Re: DJB's students release 44 *nix software vulnerability advisories
Steven M. Christey wrote:
>Besides which packages were found to be vulnerable, it seems like it
>would be equally or more informative to know which other packages were
>audited and not found to have bugs. The bulk of the "7500 man-hours"
>were probably spent *confirming* the security of some of the software,
>and some students may have accidentally selected well-written
>software.
Sadly, that is intractably hard. As Dijkstra would be quick to remind
us, testing can prove the existence of bugs, but never their absence.
The problem is that confirming the security of any real software package
is far too hard to be done in any class project; it is a task that is
way beyond what is feasible in the time available.
Crispin Cowan tried to put together an effort (Sardonix) to get people
to audit software packages and report on which ones were audited and
confirmed to be secure. The problem is that this is ridiculously
hard, far harder than trolling for a security hole. There is also the
sociological problem that we reward people more for finding security
holes than for finding none.
To give you some idea of the cost of finding security holes in modern
software packages, let me relate some experience from the graduate
security class I teach. In Fall 2002, I gave the students a homework
where I asked them to pick some program of interest to them and spend 3-6
hours auditing its security. About half of the students found at least
one security hole in the package they had picked. Because the exercise
was so well received by students, I gave the same homework in the class
this year, and saw about the same ratio. This is not a very scientific
experiment, but it suggests that if we pick a software package at random,
point a smart person with some security training (not necessarily a
security expert) at it, and let them have a few hours, then about 50% of
the time the software package will turn out to have some security hole.

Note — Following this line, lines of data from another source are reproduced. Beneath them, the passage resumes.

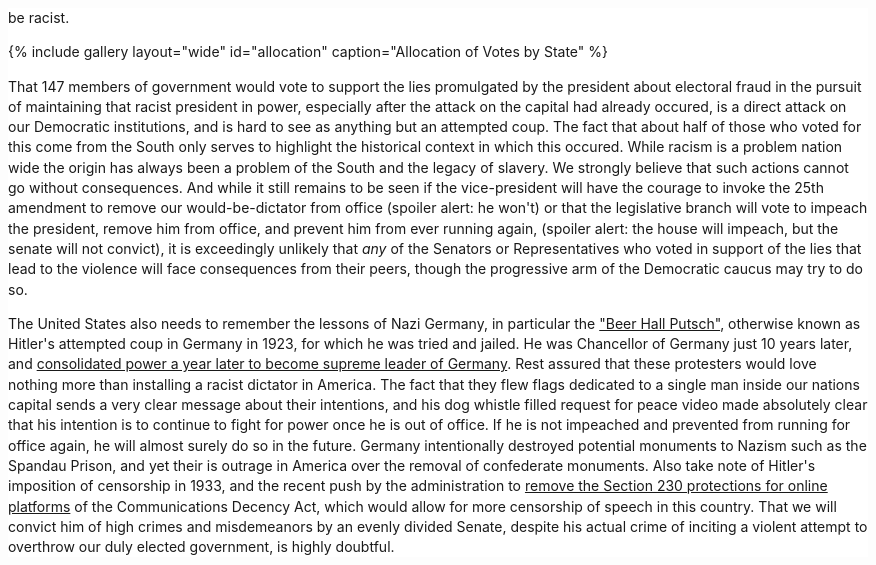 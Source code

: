 be racist.

{% include gallery layout="wide" id="allocation" caption="Allocation of Votes by State" %}

That 147 members of government would vote to support the lies
promulgated by the president about electoral fraud in the pursuit of
maintaining that racist president in power, especially after the
attack on the capital had already occured, is a direct attack on our
Democratic institutions, and is hard to see as anything but an
attempted coup. The fact that about half of those who voted for this
come from the South only serves to highlight the historical context in
which this occured. While racism is a problem nation wide the origin
has always been a problem of the South and the legacy of slavery. We
strongly believe that such actions cannot go without consequences. And
while it still remains to be seen if the vice-president will have the
courage to invoke the 25th amendment to remove our would-be-dictator
from office (spoiler alert: he won't) or that the legislative branch
will vote to impeach the president, remove him from office, and
prevent him from ever running again, (spoiler alert: the house will
impeach, but the senate will not convict), it is exceedingly unlikely
that *any* of the Senators or Representatives who voted in support of
the lies that lead to the violence will face consequences from their
peers, though the progressive arm of the Democratic caucus may try to
do so.

The United States also needs to remember the lessons of Nazi Germany,
in particular the ["Beer Hall
Putsch"](https://en.wikipedia.org/wiki/Beer_Hall_Putsch), otherwise
known as Hitler's attempted coup in Germany in 1923, for which he was
tried and jailed. He was Chancellor of Germany just 10 years later,
and [consolidated power a year later to become supreme leader of
Germany](https://www.thoughtco.com/hitlers-rise-to-power-timeline-1221353).
Rest assured that these protesters would love nothing more than
installing a racist dictator in America. The fact that they flew flags
dedicated to a single man inside our nations capital sends a very
clear message about their intentions, and his dog whistle filled
request for peace video made absolutely clear that his intention is to
continue to fight for power once he is out of office. If he is not
impeached and prevented from running for office again, he will almost
surely do so in the future. Germany intentionally destroyed potential
monuments to Nazism such as the Spandau Prison, and yet their is
outrage in America over the removal of confederate monuments. Also
take note of Hitler's imposition of censorship in 1933, and the recent
push by the administration to [remove the Section 230 protections for
online
platforms](https://www.cbsnews.com/news/what-is-section-230-and-why-do-so-many-lawmakers-want-to-repeal-it/)
of the Communications Decency Act, which would allow for more
censorship of speech in this country. That we will convict him of high
crimes and misdemeanors by an evenly divided Senate, despite his
actual crime of inciting a violent attempt to overthrow our duly
elected government, is highly doubtful.
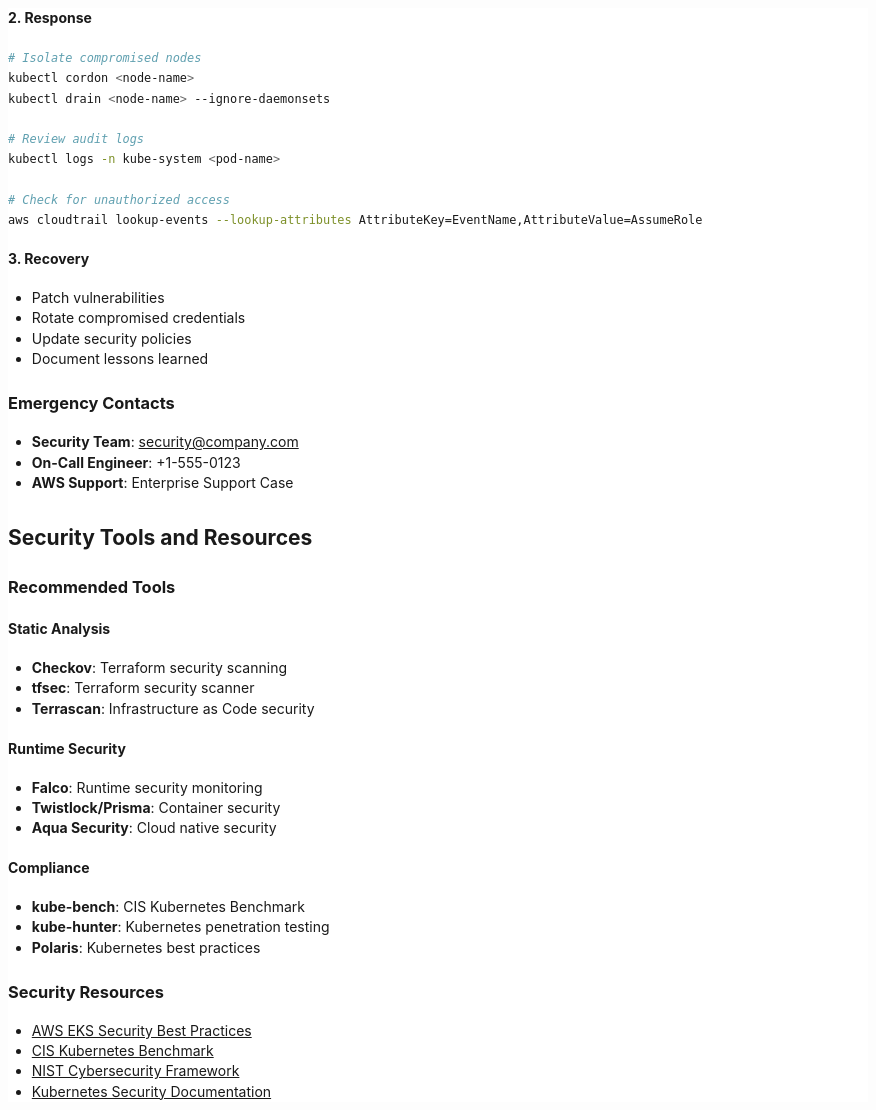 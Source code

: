 #### 2. Response
```bash
# Isolate compromised nodes
kubectl cordon <node-name>
kubectl drain <node-name> --ignore-daemonsets

# Review audit logs
kubectl logs -n kube-system <pod-name>

# Check for unauthorized access
aws cloudtrail lookup-events --lookup-attributes AttributeKey=EventName,AttributeValue=AssumeRole
```

#### 3. Recovery
- Patch vulnerabilities
- Rotate compromised credentials
- Update security policies
- Document lessons learned

### Emergency Contacts

- **Security Team**: security@company.com
- **On-Call Engineer**: +1-555-0123
- **AWS Support**: Enterprise Support Case

## Security Tools and Resources

### Recommended Tools

#### Static Analysis
- **Checkov**: Terraform security scanning
- **tfsec**: Terraform security scanner
- **Terrascan**: Infrastructure as Code security

#### Runtime Security
- **Falco**: Runtime security monitoring
- **Twistlock/Prisma**: Container security
- **Aqua Security**: Cloud native security

#### Compliance
- **kube-bench**: CIS Kubernetes Benchmark
- **kube-hunter**: Kubernetes penetration testing
- **Polaris**: Kubernetes best practices

### Security Resources

- [AWS EKS Security Best Practices](https://aws.github.io/aws-eks-best-practices/security/docs/)
- [CIS Kubernetes Benchmark](https://www.cisecurity.org/benchmark/kubernetes)
- [NIST Cybersecurity Framework](https://www.nist.gov/cyberframework)
- [Kubernetes Security Documentation](https://kubernetes.io/docs/concepts/security/)
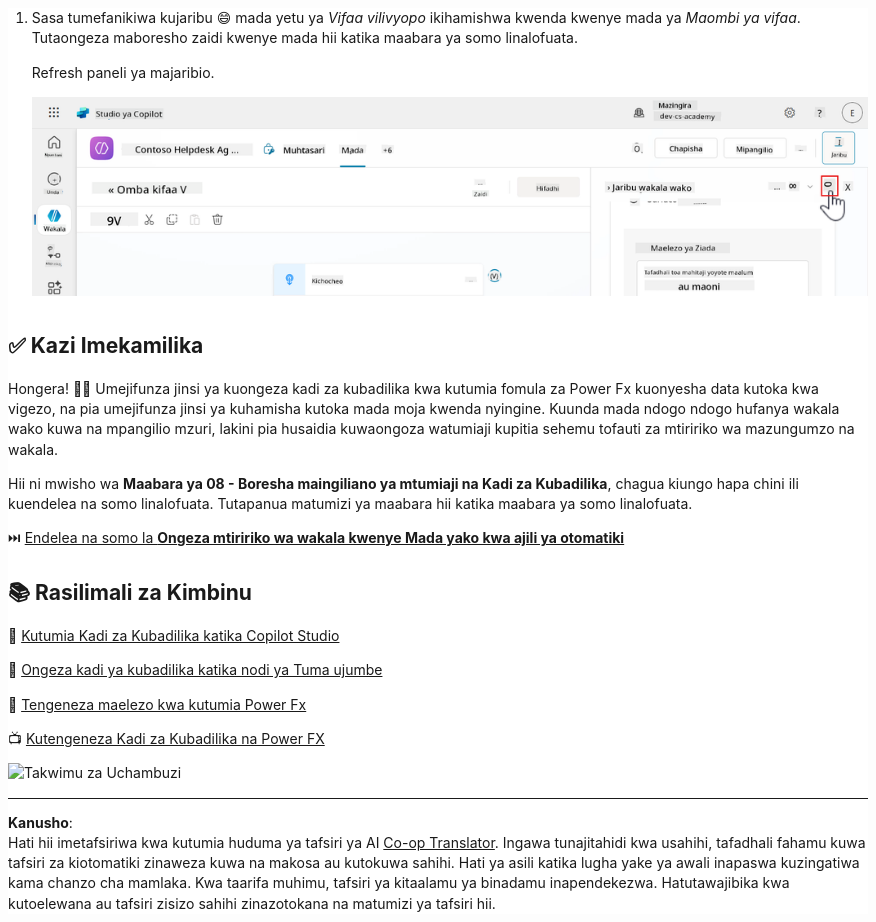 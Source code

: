 1. Sasa tumefanikiwa kujaribu 😄 mada yetu ya _Vifaa vilivyopo_ ikihamishwa kwenda kwenye mada ya _Maombi ya vifaa_. Tutaongeza maboresho zaidi kwenye mada hii katika maabara ya somo linalofuata.

    Refresh paneli ya majaribio.

    ![Refresh paneli ya majaribio](../../../../../translated_images/8.2_08_RefreshTestPane.84d8c1174a9e6cc28a87f2663fb72838e8c6fd216df46153bd4f995b8527227a.sw.png)

## ✅ Kazi Imekamilika

Hongera! 👏🏻 Umejifunza jinsi ya kuongeza kadi za kubadilika kwa kutumia fomula za Power Fx kuonyesha data kutoka kwa vigezo, na pia umejifunza jinsi ya kuhamisha kutoka mada moja kwenda nyingine. Kuunda mada ndogo ndogo hufanya wakala wako kuwa na mpangilio mzuri, lakini pia husaidia kuwaongoza watumiaji kupitia sehemu tofauti za mtiririko wa mazungumzo na wakala.

Hii ni mwisho wa **Maabara ya 08 - Boresha maingiliano ya mtumiaji na Kadi za Kubadilika**, chagua kiungo hapa chini ili kuendelea na somo linalofuata. Tutapanua matumizi ya maabara hii katika maabara ya somo linalofuata.

⏭️ [Endelea na somo la **Ongeza mtiririko wa wakala kwenye Mada yako kwa ajili ya otomatiki**](../09-add-an-agent-flow/README.md)

## 📚 Rasilimali za Kimbinu

🔗 [Kutumia Kadi za Kubadilika katika Copilot Studio](https://learn.microsoft.com/microsoft-copilot-studio/guidance/adaptive-cards-overview?WT.mc_id=power-172619-ebenitez)

🔗 [Ongeza kadi ya kubadilika katika nodi ya Tuma ujumbe](https://learn.microsoft.com/microsoft-copilot-studio/authoring-send-message#add-an-adaptive-card?WT.mc_id=power-172619-ebenitez)

🔗 [Tengeneza maelezo kwa kutumia Power Fx](https://learn.microsoft.com/microsoft-copilot-studio/advanced-power-fx?WT.mc_id=power-172619-ebenitez)

📺 [Kutengeneza Kadi za Kubadilika na Power FX](https://aka.ms/ai-in-action/copilot-studio/ep8)

<img src="https://m365-visitor-stats.azurewebsites.net/agent-academy/recruit/08-add-adaptive-card" alt="Takwimu za Uchambuzi" />

---

**Kanusho**:  
Hati hii imetafsiriwa kwa kutumia huduma ya tafsiri ya AI [Co-op Translator](https://github.com/Azure/co-op-translator). Ingawa tunajitahidi kwa usahihi, tafadhali fahamu kuwa tafsiri za kiotomatiki zinaweza kuwa na makosa au kutokuwa sahihi. Hati ya asili katika lugha yake ya awali inapaswa kuzingatiwa kama chanzo cha mamlaka. Kwa taarifa muhimu, tafsiri ya kitaalamu ya binadamu inapendekezwa. Hatutawajibika kwa kutoelewana au tafsiri zisizo sahihi zinazotokana na matumizi ya tafsiri hii. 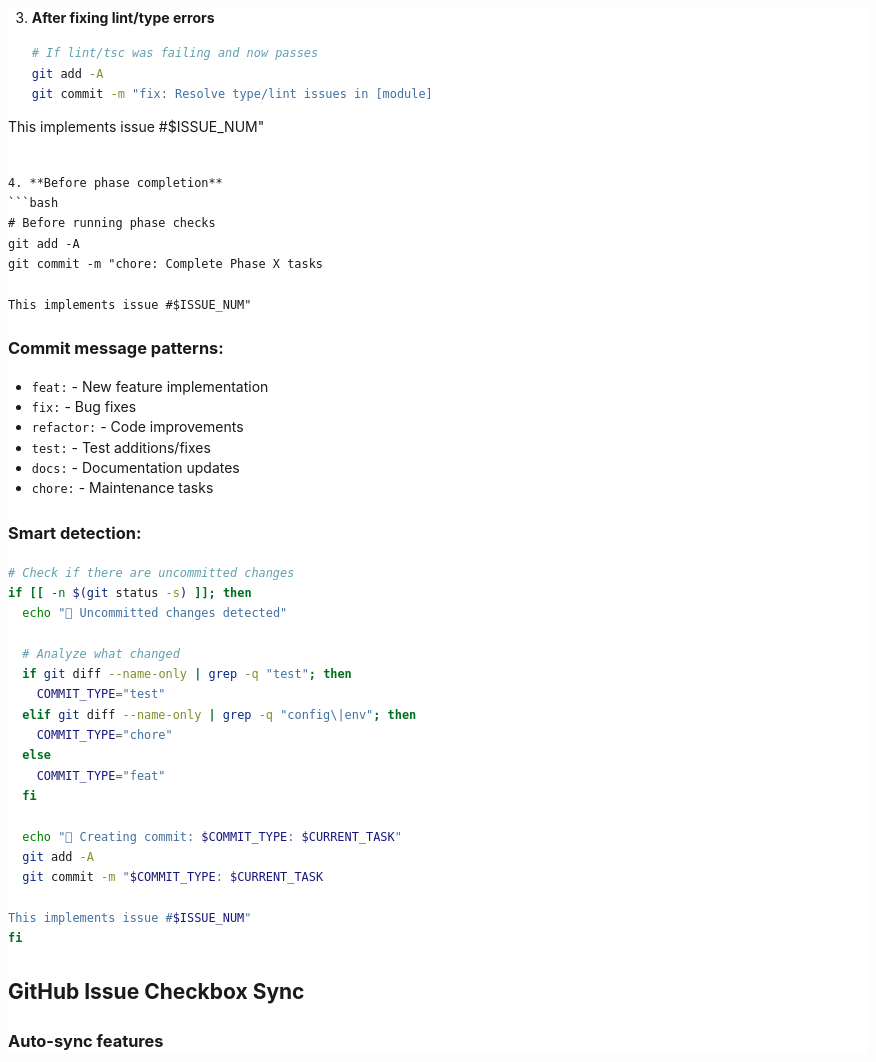 3. **After fixing lint/type errors**
   ```bash
   # If lint/tsc was failing and now passes
   git add -A
   git commit -m "fix: Resolve type/lint issues in [module]

This implements issue #$ISSUE_NUM"
   ```

4. **Before phase completion**
   ```bash
   # Before running phase checks
   git add -A
   git commit -m "chore: Complete Phase X tasks

This implements issue #$ISSUE_NUM"
   ```

### Commit message patterns:
- `feat:` - New feature implementation
- `fix:` - Bug fixes
- `refactor:` - Code improvements
- `test:` - Test additions/fixes
- `docs:` - Documentation updates
- `chore:` - Maintenance tasks

### Smart detection:
```bash
# Check if there are uncommitted changes
if [[ -n $(git status -s) ]]; then
  echo "📝 Uncommitted changes detected"
  
  # Analyze what changed
  if git diff --name-only | grep -q "test"; then
    COMMIT_TYPE="test"
  elif git diff --name-only | grep -q "config\|env"; then
    COMMIT_TYPE="chore"
  else
    COMMIT_TYPE="feat"
  fi
  
  echo "💾 Creating commit: $COMMIT_TYPE: $CURRENT_TASK"
  git add -A
  git commit -m "$COMMIT_TYPE: $CURRENT_TASK

This implements issue #$ISSUE_NUM"
fi
```

## GitHub Issue Checkbox Sync

### Auto-sync features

Obviously, this is only a lower bound on how many of our applications
are insecure. I will leave you to speculate how many software packages
might harbor security flaws if we gave the auditor more time, training,
and resources.
If you're curious, you can see the homework assignments here:
http://www.cs.berkeley.edu/~daw/teaching/cs261-f02/homeworks/hw2.html
http://www.cs.berkeley.edu/~daw/teaching/cs261-f04/homeworks/hw2.html
Also, you can see some remarks I wrote back in Fall 2002 about the audits
people did that semester:
http://www.cs.berkeley.edu/~daw/teaching/cs261-f02/solns/hw2.html
You can see their audits from Fall 2002 on the Sardonix web site:
https://www.sardonix.org/Audited.html
Anyway, the point is that with 3-6 hours, you can often find a security
flaw in a real software package -- but confirming the security of
a security package in that amount of time is hopelessly impractical.
Coming to any confidence whatsoever that the package is free of bugs would
take orders of magnitude more time than available in the aforementioned
homework exercises. It is unfortunate that it is not easier to verify
the security of the software we rely upon, but these are the facts of
life today.
You asked about the relative proportion of different kinds of security
flaws. Of the audits I saw in my class, most were buffer overruns, and
there were a number of access control flaws (either missing or incorrect
access control measures). However, I wouldn't read too much into this --
the students only saw in class a few examples of implementation flaws,
so they might not have been looking for other kinds of flaws. Also, I
asked them to use RATS to help them with part of their audit, and that
tends to direct your attention more towards low-level implementation
defects that RATS can find with simple lexical analysis rather than
higher-level application security issues.